The records:
---
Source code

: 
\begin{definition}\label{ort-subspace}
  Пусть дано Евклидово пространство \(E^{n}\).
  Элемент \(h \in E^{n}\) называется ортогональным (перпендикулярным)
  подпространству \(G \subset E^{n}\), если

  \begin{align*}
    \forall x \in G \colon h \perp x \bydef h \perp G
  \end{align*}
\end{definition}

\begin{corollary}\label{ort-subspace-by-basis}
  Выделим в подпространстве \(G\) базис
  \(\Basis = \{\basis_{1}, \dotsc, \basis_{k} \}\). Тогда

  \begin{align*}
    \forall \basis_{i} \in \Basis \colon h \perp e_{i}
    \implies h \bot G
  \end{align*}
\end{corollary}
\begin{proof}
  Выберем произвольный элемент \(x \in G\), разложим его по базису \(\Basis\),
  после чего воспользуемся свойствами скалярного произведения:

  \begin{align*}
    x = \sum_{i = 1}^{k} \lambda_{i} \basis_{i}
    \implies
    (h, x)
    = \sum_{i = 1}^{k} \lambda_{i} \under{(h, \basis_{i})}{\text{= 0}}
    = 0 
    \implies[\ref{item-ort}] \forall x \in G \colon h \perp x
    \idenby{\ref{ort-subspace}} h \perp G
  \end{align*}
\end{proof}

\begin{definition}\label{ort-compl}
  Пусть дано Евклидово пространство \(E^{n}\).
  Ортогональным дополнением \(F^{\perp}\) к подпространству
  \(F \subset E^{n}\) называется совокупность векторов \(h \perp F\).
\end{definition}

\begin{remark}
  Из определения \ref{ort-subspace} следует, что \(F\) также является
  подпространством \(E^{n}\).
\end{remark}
---
To do:
Repeat precisely, and with nothing added, every line from the one containing "что \(F\) также является" to the last line of the listing above.

Exercise result:
  Из определения \ref{ort-subspace} следует, что \(F\) также является
  подпространством \(E^{n}\).
\end{remark}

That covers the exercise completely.